(Stored data entries)
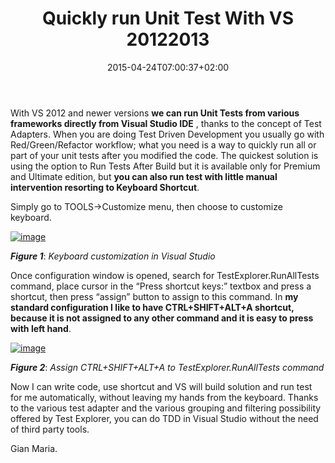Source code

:﻿---
title: "Quickly run Unit Test With VS 20122013"
description: ""
date: 2015-04-24T07:00:37+02:00
draft: false
tags: [Testing,Visual Studio]
categories: [Testing]
---
With VS 2012 and newer versions  **we can run Unit Tests from various frameworks directly from Visual Studio IDE** , thanks to the concept of Test Adapters. When you are doing Test Driven Development you usually go with Red/Green/Refactor workflow; what you need is a way to quickly run all or part of your unit tests after you modified the code. The quickest solution is using the option to Run Tests After Build but it is available only for Premium and Ultimate edition, but  **you can also run test with little manual intervention resorting to Keyboard Shortcut**.

Simply go to TOOLS-&gt;Customize menu, then choose to customize keyboard.

[![image](https://www.codewrecks.com/blog/wp-content/uploads/2015/04/image_thumb4.png "image")](https://www.codewrecks.com/blog/wp-content/uploads/2015/04/image4.png)

 ***Figure 1***: *Keyboard customization in Visual Studio*

Once configuration window is opened, search for TestExplorer.RunAllTests command, place cursor in the “Press shortcut keys:” textbox and press a shortcut, then press “assign” button to assign to this command. In  **my standard configuration I like to have CTRL+SHIFT+ALT+A shortcut, because it is not assigned to any other command and it is easy to press with left hand**.

[![image](https://www.codewrecks.com/blog/wp-content/uploads/2015/04/image_thumb5.png "image")](https://www.codewrecks.com/blog/wp-content/uploads/2015/04/image5.png)

 ***Figure 2***: *Assign CTRL+SHIFT+ALT+A to TestExplorer.RunAllTests command*

Now I can write code, use shortcut and VS will build solution and run test for me automatically, without leaving my hands from the keyboard. Thanks to the various test adapter and the various grouping and filtering possibility offered by Test Explorer, you can do TDD in Visual Studio without the need of third party tools.

Gian Maria.
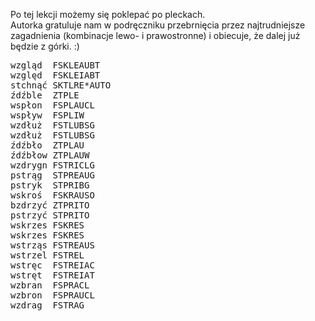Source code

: Po tej lekcji możemy się poklepać po pleckach.  
Autorka gratuluje nam w podręczniku przebrnięcia przez najtrudniejsze zagadnienia (kombinacje lewo- i prawostronne) i obiecuje, że dalej już będzie z górki. :)

<pre>
wzgląd	FSKLEAUBT
względ	FSKLEIABT
stchnąć	SKTLRE*AUTO
źdźble	ZTPLE
wspłon	FSPLAUCL
wspływ	FSPLIW
wzdłuż	FSTLUBSG
wzdłuż	FSTLUBSG
źdźbło	ZTPLAU
źdźbłow	ZTPLAUW
wzdrygn	FSTRICLG
pstrąg	STPREAUG
pstryk	STPRIBG
wskroś	FSKRAUSO
bzdrzyć	ZTPRITO
pstrzyć	STPRITO
wskrzes	FSKRES
wskrzes	FSKRES
wstrząs	FSTREAUS
wstrzel	FSTREL
wstręc	FSTREIAC
wstręt	FSTREIAT
wzbran	FSPRACL
wzbron	FSPRAUCL
wzdrag	FSTRAG
</pre>
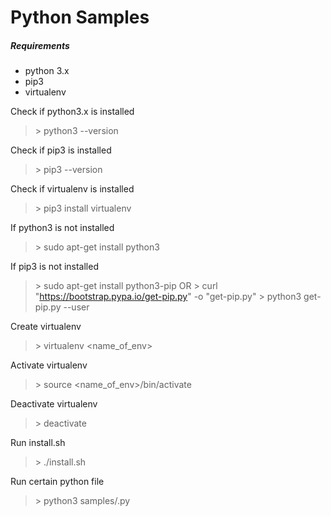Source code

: # Python Samples

##### Requirements
- python 3.x
- pip3
- virtualenv

Check if python3.x is installed
> \> python3 --version

Check if pip3 is installed
> \> pip3 --version

Check if virtualenv is installed
> \> pip3 install virtualenv

If python3 is not installed
> \> sudo apt-get install python3

If pip3 is not installed
> \> sudo apt-get install python3-pip
> OR
> \> curl "https://bootstrap.pypa.io/get-pip.py" -o "get-pip.py"
> \> python3 get-pip.py --user

Create virtualenv
> \> virtualenv <name_of_env>

Activate virtualenv
> \> source <name_of_env>/bin/activate

Deactivate virtualenv
> \> deactivate

Run install.sh
> \> ./install.sh

Run certain python file
> \> python3 samples/<file>.py
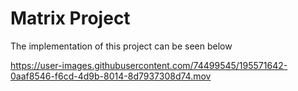 # Matrix Project

The implementation of this project can be seen below


https://user-images.githubusercontent.com/74499545/195571642-0aaf8546-f6cd-4d9b-8014-8d7937308d74.mov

> **EXERCISE DESCRIPTION**
Transcribe every entry exactly. Leave out the pictures.

> **COMPLETED TASK**
Source code

:﻿---
title: "Quickly run Unit Test With VS 20122013"
description: ""
date: 2015-04-24T07:00:37+02:00
draft: false
tags: [Testing,Visual Studio]
categories: [Testing]
---
With VS 2012 and newer versions  **we can run Unit Tests from various frameworks directly from Visual Studio IDE** , thanks to the concept of Test Adapters. When you are doing Test Driven Development you usually go with Red/Green/Refactor workflow; what you need is a way to quickly run all or part of your unit tests after you modified the code. The quickest solution is using the option to Run Tests After Build but it is available only for Premium and Ultimate edition, but  **you can also run test with little manual intervention resorting to Keyboard Shortcut**.

Simply go to TOOLS-&gt;Customize menu, then choose to customize keyboard.

[![image](https://www.codewrecks.com/blog/wp-content/uploads/2015/04/image_thumb4.png "image")](https://www.codewrecks.com/blog/wp-content/uploads/2015/04/image4.png)

 ***Figure 1***: *Keyboard customization in Visual Studio*

Once configuration window is opened, search for TestExplorer.RunAllTests command, place cursor in the “Press shortcut keys:” textbox and press a shortcut, then press “assign” button to assign to this command. In  **my standard configuration I like to have CTRL+SHIFT+ALT+A shortcut, because it is not assigned to any other command and it is easy to press with left hand**.

[![image](https://www.codewrecks.com/blog/wp-content/uploads/2015/04/image_thumb5.png "image")](https://www.codewrecks.com/blog/wp-content/uploads/2015/04/image5.png)

 ***Figure 2***: *Assign CTRL+SHIFT+ALT+A to TestExplorer.RunAllTests command*

Now I can write code, use shortcut and VS will build solution and run test for me automatically, without leaving my hands from the keyboard. Thanks to the various test adapter and the various grouping and filtering possibility offered by Test Explorer, you can do TDD in Visual Studio without the need of third party tools.

Gian Maria.
Source code

: Po tej lekcji możemy się poklepać po pleckach.  
Autorka gratuluje nam w podręczniku przebrnięcia przez najtrudniejsze zagadnienia (kombinacje lewo- i prawostronne) i obiecuje, że dalej już będzie z górki. :)

<pre>
wzgląd	FSKLEAUBT
względ	FSKLEIABT
stchnąć	SKTLRE*AUTO
źdźble	ZTPLE
wspłon	FSPLAUCL
wspływ	FSPLIW
wzdłuż	FSTLUBSG
wzdłuż	FSTLUBSG
źdźbło	ZTPLAU
źdźbłow	ZTPLAUW
wzdrygn	FSTRICLG
pstrąg	STPREAUG
pstryk	STPRIBG
wskroś	FSKRAUSO
bzdrzyć	ZTPRITO
pstrzyć	STPRITO
wskrzes	FSKRES
wskrzes	FSKRES
wstrząs	FSTREAUS
wstrzel	FSTREL
wstręc	FSTREIAC
wstręt	FSTREIAT
wzbran	FSPRACL
wzbron	FSPRAUCL
wzdrag	FSTRAG
</pre>
Source code

: # Python Samples

##### Requirements
- python 3.x
- pip3
- virtualenv

Check if python3.x is installed
> \> python3 --version

Check if pip3 is installed
> \> pip3 --version

Check if virtualenv is installed
> \> pip3 install virtualenv

If python3 is not installed
> \> sudo apt-get install python3

If pip3 is not installed
> \> sudo apt-get install python3-pip
> OR
> \> curl "https://bootstrap.pypa.io/get-pip.py" -o "get-pip.py"
> \> python3 get-pip.py --user

Create virtualenv
> \> virtualenv <name_of_env>

Activate virtualenv
> \> source <name_of_env>/bin/activate

Deactivate virtualenv
> \> deactivate

Run install.sh
> \> ./install.sh

Run certain python file
> \> python3 samples/<file>.py
 # Matrix Project

The implementation of this project can be seen below


https://user-images.githubusercontent.com/74499545/195571642-0aaf8546-f6cd-4d9b-8014-8d7937308d74.mov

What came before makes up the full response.